WHAT TO WORK ON: Collect every line in the records below that contains the word "directory".
++++ SUPPLIED DATA ++++
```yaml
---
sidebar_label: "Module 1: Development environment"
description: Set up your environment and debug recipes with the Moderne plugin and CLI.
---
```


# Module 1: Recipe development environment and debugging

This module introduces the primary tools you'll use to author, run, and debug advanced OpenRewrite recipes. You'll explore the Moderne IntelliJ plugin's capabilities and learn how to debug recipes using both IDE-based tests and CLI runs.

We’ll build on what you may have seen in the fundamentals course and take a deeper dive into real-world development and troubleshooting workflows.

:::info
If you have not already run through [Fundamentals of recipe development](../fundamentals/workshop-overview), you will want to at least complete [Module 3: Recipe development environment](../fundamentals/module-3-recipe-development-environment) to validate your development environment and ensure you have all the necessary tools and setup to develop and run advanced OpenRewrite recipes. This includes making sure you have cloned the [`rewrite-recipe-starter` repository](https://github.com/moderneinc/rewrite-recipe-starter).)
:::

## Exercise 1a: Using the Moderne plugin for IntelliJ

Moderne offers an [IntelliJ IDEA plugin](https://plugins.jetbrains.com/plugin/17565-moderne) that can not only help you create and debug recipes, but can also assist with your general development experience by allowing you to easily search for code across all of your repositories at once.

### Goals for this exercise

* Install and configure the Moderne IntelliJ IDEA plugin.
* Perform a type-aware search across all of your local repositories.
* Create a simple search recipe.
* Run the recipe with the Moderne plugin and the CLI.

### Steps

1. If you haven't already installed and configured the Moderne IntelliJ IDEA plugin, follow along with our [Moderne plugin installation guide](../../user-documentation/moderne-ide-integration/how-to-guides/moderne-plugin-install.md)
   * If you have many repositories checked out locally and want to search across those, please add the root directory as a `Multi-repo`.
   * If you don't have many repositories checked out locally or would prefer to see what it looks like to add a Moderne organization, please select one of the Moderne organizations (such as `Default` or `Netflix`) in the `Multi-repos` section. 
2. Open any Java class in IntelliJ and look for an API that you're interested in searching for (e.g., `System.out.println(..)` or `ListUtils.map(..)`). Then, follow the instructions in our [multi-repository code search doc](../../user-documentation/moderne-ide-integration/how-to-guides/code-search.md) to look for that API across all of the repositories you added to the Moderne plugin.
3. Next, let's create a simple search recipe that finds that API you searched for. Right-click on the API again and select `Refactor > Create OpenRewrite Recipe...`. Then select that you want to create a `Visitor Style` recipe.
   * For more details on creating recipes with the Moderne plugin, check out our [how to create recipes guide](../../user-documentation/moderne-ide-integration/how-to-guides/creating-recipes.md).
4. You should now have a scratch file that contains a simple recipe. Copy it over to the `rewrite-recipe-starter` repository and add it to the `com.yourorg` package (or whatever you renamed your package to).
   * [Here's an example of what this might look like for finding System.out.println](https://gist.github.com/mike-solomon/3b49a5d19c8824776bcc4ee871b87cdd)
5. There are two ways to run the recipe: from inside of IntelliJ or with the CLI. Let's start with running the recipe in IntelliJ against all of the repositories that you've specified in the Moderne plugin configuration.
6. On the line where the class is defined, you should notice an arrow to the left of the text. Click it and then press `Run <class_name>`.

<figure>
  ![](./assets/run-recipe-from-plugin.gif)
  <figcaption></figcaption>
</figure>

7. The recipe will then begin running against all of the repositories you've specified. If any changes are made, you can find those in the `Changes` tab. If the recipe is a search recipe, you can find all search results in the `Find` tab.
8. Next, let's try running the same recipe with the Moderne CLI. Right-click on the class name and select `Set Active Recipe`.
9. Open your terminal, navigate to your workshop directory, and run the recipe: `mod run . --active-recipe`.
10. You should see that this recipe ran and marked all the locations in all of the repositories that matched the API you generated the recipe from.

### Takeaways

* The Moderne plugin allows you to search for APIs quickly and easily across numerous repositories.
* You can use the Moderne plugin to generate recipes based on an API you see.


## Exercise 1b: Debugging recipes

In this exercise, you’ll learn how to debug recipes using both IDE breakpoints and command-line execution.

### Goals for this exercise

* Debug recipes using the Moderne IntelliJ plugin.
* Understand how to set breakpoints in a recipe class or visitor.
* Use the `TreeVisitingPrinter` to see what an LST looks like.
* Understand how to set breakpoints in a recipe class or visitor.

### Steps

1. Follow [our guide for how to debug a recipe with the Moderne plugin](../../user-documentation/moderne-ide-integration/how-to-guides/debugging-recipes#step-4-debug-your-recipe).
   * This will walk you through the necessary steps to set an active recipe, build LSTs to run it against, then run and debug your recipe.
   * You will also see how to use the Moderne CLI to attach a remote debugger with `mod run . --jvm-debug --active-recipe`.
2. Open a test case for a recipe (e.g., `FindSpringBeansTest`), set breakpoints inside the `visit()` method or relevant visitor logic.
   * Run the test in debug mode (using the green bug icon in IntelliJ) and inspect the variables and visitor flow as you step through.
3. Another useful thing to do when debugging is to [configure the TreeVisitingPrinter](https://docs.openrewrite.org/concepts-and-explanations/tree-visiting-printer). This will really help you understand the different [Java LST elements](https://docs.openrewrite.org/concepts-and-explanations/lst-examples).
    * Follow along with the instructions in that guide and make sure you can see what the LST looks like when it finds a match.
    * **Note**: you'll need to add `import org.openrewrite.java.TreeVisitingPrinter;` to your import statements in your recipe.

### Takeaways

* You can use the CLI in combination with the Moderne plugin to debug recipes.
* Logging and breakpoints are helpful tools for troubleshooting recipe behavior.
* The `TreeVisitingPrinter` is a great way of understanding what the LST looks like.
++++
RESPONSE BELOW:
   * If you have many repositories checked out locally and want to search across those, please add the root directory as a `Multi-repo`.
9. Open your terminal, navigate to your workshop directory, and run the recipe: `mod run . --active-recipe`.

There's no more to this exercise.